О Буфано ходят легенды. Говорят, что он жил в буддийском монастыре в Индии, сам стал монахом и в этом обличье добрался до Тибета, побывал даже в самой Лхасе. Другие легенды касаются его подвигов и приключений в Китае во времена Сунь Ятсена. Не знаю, сколько в них правды, а сколько вымысла. С самого начала нашего знакомства я обратил внимание, что в его характере есть черты, которые могли быть позаимствованы из восточных источников. Он, например, я заметил, не отвечал на глупые вопросы и, похоже, даже не слышит их, а просто продолжает говорить дальше — с того места, где остановился, как будто никто его и не прерывал.

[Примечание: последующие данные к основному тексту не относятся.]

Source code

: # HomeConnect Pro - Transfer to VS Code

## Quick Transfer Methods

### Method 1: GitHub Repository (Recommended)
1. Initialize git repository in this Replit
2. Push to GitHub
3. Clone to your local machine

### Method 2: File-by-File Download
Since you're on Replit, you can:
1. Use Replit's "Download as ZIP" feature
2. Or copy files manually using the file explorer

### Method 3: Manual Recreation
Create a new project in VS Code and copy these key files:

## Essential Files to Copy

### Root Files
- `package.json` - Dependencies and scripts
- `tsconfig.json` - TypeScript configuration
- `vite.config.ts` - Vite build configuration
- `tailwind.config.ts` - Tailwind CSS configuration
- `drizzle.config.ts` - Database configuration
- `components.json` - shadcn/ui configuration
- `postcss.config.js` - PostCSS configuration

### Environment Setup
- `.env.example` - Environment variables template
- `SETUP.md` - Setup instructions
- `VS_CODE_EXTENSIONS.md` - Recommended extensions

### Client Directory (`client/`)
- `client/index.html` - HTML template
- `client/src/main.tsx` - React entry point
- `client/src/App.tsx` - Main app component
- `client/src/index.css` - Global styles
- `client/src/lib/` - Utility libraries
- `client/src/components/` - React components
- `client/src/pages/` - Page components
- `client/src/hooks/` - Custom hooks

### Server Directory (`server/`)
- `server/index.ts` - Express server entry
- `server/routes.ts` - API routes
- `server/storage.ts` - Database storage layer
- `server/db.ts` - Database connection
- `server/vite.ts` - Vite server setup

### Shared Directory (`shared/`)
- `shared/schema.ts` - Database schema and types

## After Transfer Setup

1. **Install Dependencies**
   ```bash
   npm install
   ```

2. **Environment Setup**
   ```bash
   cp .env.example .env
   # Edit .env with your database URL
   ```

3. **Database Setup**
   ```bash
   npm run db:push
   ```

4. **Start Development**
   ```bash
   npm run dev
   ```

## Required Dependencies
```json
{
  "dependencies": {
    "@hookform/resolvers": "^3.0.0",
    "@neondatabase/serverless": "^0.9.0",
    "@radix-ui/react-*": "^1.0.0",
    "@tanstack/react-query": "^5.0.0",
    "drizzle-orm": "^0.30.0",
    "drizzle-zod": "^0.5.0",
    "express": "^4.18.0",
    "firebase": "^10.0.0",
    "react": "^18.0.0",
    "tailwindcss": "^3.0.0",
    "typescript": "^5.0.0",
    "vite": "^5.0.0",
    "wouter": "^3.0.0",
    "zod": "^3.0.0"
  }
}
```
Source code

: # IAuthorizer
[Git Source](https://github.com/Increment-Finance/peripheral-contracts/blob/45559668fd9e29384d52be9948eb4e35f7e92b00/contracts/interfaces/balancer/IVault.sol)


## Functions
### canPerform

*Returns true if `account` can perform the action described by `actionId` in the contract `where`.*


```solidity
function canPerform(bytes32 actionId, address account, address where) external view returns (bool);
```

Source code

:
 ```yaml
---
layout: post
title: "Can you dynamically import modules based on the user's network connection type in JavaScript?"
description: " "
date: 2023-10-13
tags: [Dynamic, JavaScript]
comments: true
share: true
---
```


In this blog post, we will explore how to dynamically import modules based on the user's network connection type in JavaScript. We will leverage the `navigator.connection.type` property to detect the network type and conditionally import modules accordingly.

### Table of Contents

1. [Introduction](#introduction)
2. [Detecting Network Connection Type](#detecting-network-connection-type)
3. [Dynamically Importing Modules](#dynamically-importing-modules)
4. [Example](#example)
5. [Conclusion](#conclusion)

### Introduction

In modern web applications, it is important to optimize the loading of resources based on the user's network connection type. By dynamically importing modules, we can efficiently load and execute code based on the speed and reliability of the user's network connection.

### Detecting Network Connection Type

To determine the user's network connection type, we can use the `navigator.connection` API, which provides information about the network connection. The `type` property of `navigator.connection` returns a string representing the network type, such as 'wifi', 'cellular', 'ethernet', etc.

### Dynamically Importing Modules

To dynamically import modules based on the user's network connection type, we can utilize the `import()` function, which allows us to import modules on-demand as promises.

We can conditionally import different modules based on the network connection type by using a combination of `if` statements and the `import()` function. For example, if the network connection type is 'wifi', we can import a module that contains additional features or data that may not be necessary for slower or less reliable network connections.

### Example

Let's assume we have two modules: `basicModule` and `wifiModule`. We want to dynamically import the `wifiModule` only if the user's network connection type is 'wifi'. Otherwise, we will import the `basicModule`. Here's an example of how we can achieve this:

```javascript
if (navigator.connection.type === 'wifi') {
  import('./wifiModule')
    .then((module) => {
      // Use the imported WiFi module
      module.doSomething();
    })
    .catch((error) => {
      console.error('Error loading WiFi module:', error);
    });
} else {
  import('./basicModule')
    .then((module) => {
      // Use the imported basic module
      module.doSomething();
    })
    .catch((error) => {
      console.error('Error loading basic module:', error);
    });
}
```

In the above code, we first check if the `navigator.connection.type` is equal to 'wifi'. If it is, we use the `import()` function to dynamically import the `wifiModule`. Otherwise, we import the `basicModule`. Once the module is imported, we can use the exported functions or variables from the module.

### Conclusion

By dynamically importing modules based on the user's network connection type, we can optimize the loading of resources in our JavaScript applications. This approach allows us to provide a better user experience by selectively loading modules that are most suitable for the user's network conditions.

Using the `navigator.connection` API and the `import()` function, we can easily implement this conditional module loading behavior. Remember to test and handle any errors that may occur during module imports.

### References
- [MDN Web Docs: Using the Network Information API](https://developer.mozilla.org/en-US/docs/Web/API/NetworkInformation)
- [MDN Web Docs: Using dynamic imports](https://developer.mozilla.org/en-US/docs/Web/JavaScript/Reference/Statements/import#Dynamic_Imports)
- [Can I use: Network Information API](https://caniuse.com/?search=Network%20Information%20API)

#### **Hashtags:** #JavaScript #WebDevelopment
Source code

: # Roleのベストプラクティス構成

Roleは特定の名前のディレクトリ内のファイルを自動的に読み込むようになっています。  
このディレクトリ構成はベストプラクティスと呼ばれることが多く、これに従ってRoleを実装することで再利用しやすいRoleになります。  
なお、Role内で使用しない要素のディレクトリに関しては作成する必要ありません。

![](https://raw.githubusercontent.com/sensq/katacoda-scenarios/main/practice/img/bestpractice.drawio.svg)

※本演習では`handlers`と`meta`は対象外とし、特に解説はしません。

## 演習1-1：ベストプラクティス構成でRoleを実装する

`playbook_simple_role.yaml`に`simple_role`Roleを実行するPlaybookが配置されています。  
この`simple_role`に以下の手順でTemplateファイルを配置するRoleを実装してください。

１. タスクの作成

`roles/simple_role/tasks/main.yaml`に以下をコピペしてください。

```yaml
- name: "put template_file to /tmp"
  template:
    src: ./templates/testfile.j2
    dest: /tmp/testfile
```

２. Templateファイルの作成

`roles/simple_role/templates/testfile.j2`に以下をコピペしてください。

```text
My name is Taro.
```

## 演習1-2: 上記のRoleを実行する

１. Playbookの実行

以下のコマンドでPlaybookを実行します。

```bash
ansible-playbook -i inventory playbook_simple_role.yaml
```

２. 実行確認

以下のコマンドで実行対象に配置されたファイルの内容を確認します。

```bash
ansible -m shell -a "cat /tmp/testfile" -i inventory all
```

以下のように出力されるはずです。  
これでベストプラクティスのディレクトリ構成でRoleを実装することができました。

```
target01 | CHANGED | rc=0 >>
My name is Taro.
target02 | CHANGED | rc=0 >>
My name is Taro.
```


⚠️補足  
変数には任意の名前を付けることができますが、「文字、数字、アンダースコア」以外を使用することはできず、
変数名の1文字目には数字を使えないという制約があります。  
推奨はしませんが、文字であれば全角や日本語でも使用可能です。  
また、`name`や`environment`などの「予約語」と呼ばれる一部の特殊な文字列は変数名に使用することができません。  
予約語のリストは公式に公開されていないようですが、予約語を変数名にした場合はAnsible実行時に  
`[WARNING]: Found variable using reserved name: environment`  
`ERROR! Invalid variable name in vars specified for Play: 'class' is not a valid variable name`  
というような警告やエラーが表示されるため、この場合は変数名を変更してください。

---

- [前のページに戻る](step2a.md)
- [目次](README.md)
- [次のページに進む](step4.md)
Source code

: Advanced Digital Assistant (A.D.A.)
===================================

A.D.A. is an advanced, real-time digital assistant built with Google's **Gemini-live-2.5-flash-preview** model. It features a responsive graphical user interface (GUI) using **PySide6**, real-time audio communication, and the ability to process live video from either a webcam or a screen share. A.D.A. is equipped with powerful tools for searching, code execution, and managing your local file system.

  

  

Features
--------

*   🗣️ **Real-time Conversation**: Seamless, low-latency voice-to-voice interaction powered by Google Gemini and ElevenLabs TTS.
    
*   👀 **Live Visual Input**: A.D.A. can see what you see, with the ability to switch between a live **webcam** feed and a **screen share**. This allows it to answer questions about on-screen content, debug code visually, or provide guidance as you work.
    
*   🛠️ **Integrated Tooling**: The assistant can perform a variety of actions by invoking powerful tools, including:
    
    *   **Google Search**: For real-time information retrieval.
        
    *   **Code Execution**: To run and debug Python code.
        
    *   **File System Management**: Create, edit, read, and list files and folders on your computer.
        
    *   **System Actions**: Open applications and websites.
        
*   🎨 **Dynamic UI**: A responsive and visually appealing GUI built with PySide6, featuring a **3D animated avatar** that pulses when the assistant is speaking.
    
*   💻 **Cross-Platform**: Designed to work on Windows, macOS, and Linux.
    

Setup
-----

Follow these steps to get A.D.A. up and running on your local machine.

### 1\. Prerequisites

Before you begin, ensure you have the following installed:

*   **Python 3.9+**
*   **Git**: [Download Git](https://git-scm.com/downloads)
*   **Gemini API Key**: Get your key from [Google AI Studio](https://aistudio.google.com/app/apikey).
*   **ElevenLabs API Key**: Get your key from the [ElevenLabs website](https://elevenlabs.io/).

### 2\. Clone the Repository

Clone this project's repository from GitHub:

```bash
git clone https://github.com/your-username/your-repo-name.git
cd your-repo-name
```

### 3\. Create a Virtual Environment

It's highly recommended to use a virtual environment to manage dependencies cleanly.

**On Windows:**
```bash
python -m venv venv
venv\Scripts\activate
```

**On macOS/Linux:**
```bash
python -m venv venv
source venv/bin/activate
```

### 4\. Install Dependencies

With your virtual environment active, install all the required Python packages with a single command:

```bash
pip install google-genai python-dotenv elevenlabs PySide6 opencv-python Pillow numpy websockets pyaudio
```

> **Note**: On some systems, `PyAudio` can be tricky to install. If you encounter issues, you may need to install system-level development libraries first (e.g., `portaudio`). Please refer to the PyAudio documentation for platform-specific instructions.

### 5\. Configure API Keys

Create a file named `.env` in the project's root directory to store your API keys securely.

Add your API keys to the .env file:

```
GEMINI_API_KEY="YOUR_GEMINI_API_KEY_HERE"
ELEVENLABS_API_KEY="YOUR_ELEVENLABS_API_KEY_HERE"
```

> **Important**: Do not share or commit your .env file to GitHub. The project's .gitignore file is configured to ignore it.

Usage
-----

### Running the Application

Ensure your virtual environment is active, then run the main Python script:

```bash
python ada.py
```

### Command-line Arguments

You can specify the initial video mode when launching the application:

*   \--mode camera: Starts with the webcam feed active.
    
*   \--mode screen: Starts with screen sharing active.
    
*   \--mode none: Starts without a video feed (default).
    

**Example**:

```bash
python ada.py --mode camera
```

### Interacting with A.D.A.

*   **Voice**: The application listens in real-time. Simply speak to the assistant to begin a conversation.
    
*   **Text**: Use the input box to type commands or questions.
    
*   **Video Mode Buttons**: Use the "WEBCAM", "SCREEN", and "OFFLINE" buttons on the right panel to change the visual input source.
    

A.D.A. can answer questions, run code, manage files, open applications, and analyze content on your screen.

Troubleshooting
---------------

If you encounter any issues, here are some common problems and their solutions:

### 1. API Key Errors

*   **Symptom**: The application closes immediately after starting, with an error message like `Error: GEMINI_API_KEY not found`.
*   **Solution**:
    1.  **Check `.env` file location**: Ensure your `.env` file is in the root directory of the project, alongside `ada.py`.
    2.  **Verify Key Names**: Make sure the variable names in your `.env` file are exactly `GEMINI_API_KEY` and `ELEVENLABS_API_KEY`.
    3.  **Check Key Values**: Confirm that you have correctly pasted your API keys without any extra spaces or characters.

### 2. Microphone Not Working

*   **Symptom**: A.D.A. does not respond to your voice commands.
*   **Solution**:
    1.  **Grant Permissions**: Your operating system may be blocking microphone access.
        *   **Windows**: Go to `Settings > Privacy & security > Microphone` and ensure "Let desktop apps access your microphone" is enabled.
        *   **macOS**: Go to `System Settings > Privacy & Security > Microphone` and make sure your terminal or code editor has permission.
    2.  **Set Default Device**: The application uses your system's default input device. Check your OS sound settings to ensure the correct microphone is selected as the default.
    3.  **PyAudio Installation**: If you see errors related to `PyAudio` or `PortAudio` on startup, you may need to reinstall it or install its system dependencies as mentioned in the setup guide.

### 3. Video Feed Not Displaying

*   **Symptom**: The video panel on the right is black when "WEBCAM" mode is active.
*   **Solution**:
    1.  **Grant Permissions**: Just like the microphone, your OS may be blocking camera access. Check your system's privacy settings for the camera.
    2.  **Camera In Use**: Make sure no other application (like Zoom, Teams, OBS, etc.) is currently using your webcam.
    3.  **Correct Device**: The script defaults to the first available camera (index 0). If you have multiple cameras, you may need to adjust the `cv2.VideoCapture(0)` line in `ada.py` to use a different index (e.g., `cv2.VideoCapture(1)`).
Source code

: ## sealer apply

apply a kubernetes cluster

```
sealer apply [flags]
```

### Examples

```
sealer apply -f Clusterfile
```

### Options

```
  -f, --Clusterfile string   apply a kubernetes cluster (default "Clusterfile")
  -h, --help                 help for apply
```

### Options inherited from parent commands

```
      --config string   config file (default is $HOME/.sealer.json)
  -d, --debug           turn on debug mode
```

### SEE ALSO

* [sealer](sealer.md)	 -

В такие моменты глаза его словно мертвели, он смотрел не на человека, а сквозь него. Они становились глазами статуи или человека в трансе: «Не слышу зла, не вижу зла, не говорю зло». Таков Буфано в самом типичном для него состоянии. Я уже говорил, что он никогда не критикует собратьев-художников. Глядя на их работы, он не говорит ничего — ни плохого, ни хорошего, и ты понимаешь, что он видит и вбирает в себя все лучшее, что есть там, и спокойно отвергает плохое. Если настаивать, он честно выскажет свое мнение, но лучше на него не давить.

Помнится, он предупредил меня однажды: если я когда-нибудь соберусь посетить племя навахо, о котором мы как-то говорили, то не должен приставать к индейцам с расспросами. «Они не любят американцев, — объяснил он. — Американцы задают слишком много вопросов». Как же здорово, часто думал я, расставшись с Буфано, когда тебя не засыпают вопросами, не подвергают пустой критике, не осуждают все подряд. Буфано — прирожденный рассказчик. Он предпочитает демонстрировать свои знания и мудрость таким образом, а не в лоб. Может, поэтому его и обвиняют в уклончивости, в уходе от прямого ответа. По этой же причине на него сыплются обвинения в неискренности и склонности к преувеличению. Буфано — выдумщик, это несомненно. Но отсюда не следует, что он лжец и извратитель истины. Напротив, в самых невероятных выдумках он подходит к ней ближе, чем любитель голых фактов. Он говорит, как поэт, — я бы даже сказал, как один из поэтов прошлого, — в этот момент он творит, творит непроизвольно, от полноты жизни. Буфано берет голые факты и возвращает им утраченные прекрасные одеяния из символов, мифов, аллегорий, в которые они когда-то были облечены. Он делает это сознательно: ведь без надлежащего обрамления факты не представляют никакого интереса. Он также понимает, что подобное приукрашивание веселит сердце. Это свойство было у всех древних народов, да и в наши дни его можно встретить у жителей Средиземноморья и у кельтских народов. Только мы, американцы, высмеиваем его и считаем подозрительным. Окажись Буфано среди европейцев, среди жителей Африки и аборигенов Австралии или среди тонко чувствующих красоту балийцев, его способности рассказчика оценили бы по заслугам. Что касается балийцев, думаю, Буфано любит их больше всех других: ведь все они в своем роде художники. Он любит их за врожденную грацию, душевное равновесие, такт, вежливость, почтительность и художественные способности. А еще за их великодушие и гостеприимство. Но больше всего за то, что они изо всех сил защищают свои естественные права.